*INPUT*:
════════════════

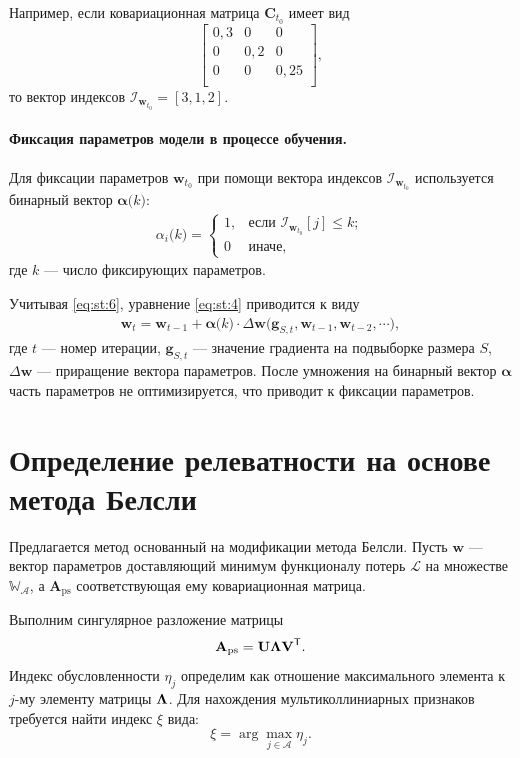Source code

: Например, если ковариационная матрица $\textbf{C}_{t_0}$  имеет вид
 $$
\begin{bmatrix}
0{,}3& 0 & 0\\
0& 0{,}2 & 0\\
0& 0 & 0{,}25\\
\end{bmatrix},
 $$
 то вектор индексов $\mathcal{I}_{\textbf{w}_{t_0}} = [3,1,2]$.
 
\paragraph{Фиксация параметров модели в процессе обучения.}
Для фиксации параметров $\textbf{w}_{t_0}$ при помощи вектора индексов $\mathcal{I}_{\textbf{w}_{t_0}}$ используется бинарный вектор $\bm{\alpha}\bigr(k\bigr)$:
\[
\label{eq:st:6}
\begin{aligned}
\alpha_i\bigr(k\bigr) = \begin{cases}
   1, &\text{если }\mathcal{I}_{\textbf{w}_{t_0}}[j] \leq k;\\
   0 &\text{иначе},
 \end{cases}
\end{aligned}
\]
 где $k$ --- число фиксирующих параметров.
 
 Учитывая \eqref{eq:st:6}, уравнение \eqref{eq:st:4} приводится к виду
 \[
\label{eq:st:7}
\begin{aligned}
\textbf{w}_{t} = \textbf{w}_{t-1} + \bm{\alpha}\bigr(k\bigr)\cdot\Delta\textbf{w}\bigr(\textbf{g}_{S,t}, \textbf{w}_{t-1}, \textbf{w}_{t-2}, \cdots\bigr),
\end{aligned}
\]
где $t$ --- номер итерации, $\textbf{g}_{S,t}$ --- значение градиента на подвыборке размера $S$, $\Delta\textbf{w}$ --- приращение вектора параметров. После умножения на бинарный вектор $\bm\alpha$ часть параметров не оптимизируется, что приводит к фиксации параметров.

\section{Определение релеватности на основе метода Белсли}
Предлагается метод основанный на модификации метода Белсли. Пусть $\textbf{w}$ --- вектор параметров доставляющий минимум функционалу потерь $\mathcal{L}$ на  множестве $\mathbb{W_\mathcal{A}}$, а $\textbf{A}_\text{ps}$ соответствующая ему ковариационная матрица.

Выполним сингулярное разложение матрицы
\[
\label{4.1}
\textbf{A}_\text{ps} = \textbf{U}{\bf\Lambda}\textbf{V}^\mathsf{T}.
\]
Индекс обусловленности $\eta_{j}$ определим как отношение максимального элемента к $j$-му элементу матрицы ${\bf\Lambda}$. Для нахождения мультиколлиниарных признаков требуется найти индекс $\xi$ вида:
\[
\label{4.2}
\xi = \arg\max_{j\in \mathcal{A}}{\eta_j}.
\]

════════════════

What is needed is a verbatim transcription of the records, minus the pictures.

*FINISHED EXERCISE*:
Source code

: Например, если ковариационная матрица $\textbf{C}_{t_0}$  имеет вид
 $$
\begin{bmatrix}
0{,}3& 0 & 0\\
0& 0{,}2 & 0\\
0& 0 & 0{,}25\\
\end{bmatrix},
 $$
 то вектор индексов $\mathcal{I}_{\textbf{w}_{t_0}} = [3,1,2]$.
 
\paragraph{Фиксация параметров модели в процессе обучения.}
Для фиксации параметров $\textbf{w}_{t_0}$ при помощи вектора индексов $\mathcal{I}_{\textbf{w}_{t_0}}$ используется бинарный вектор $\bm{\alpha}\bigr(k\bigr)$:
\[
\label{eq:st:6}
\begin{aligned}
\alpha_i\bigr(k\bigr) = \begin{cases}
   1, &\text{если }\mathcal{I}_{\textbf{w}_{t_0}}[j] \leq k;\\
   0 &\text{иначе},
 \end{cases}
\end{aligned}
\]
 где $k$ --- число фиксирующих параметров.
 
 Учитывая \eqref{eq:st:6}, уравнение \eqref{eq:st:4} приводится к виду
 \[
\label{eq:st:7}
\begin{aligned}
\textbf{w}_{t} = \textbf{w}_{t-1} + \bm{\alpha}\bigr(k\bigr)\cdot\Delta\textbf{w}\bigr(\textbf{g}_{S,t}, \textbf{w}_{t-1}, \textbf{w}_{t-2}, \cdots\bigr),
\end{aligned}
\]
где $t$ --- номер итерации, $\textbf{g}_{S,t}$ --- значение градиента на подвыборке размера $S$, $\Delta\textbf{w}$ --- приращение вектора параметров. После умножения на бинарный вектор $\bm\alpha$ часть параметров не оптимизируется, что приводит к фиксации параметров.

\section{Определение релеватности на основе метода Белсли}
Предлагается метод основанный на модификации метода Белсли. Пусть $\textbf{w}$ --- вектор параметров доставляющий минимум функционалу потерь $\mathcal{L}$ на  множестве $\mathbb{W_\mathcal{A}}$, а $\textbf{A}_\text{ps}$ соответствующая ему ковариационная матрица.

Выполним сингулярное разложение матрицы
\[
\label{4.1}
\textbf{A}_\text{ps} = \textbf{U}{\bf\Lambda}\textbf{V}^\mathsf{T}.
\]
Индекс обусловленности $\eta_{j}$ определим как отношение максимального элемента к $j$-му элементу матрицы ${\bf\Lambda}$. Для нахождения мультиколлиниарных признаков требуется найти индекс $\xi$ вида:
\[
\label{4.2}
\xi = \arg\max_{j\in \mathcal{A}}{\eta_j}.
\]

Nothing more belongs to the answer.